What is needed —
Find the line containing "If you want to look" in the entries below. Reproduce that line and each one after it to the end, exactly, with no other lines.

Data provided —
┌────────
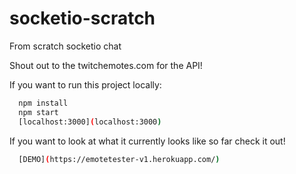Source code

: # socketio-scratch
From scratch socketio chat

Shout out to the twitchemotes.com for the API!

If you want to run this project locally:
```bash
  npm install
  npm start
  [localhost:3000](localhost:3000)
```

If you want to look at what it currently looks like so far check it out!
```bash
  [DEMO](https://emotetester-v1.herokuapp.com/)
```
└────────
Written answer —
If you want to look at what it currently looks like so far check it out!
```bash
  [DEMO](https://emotetester-v1.herokuapp.com/)
```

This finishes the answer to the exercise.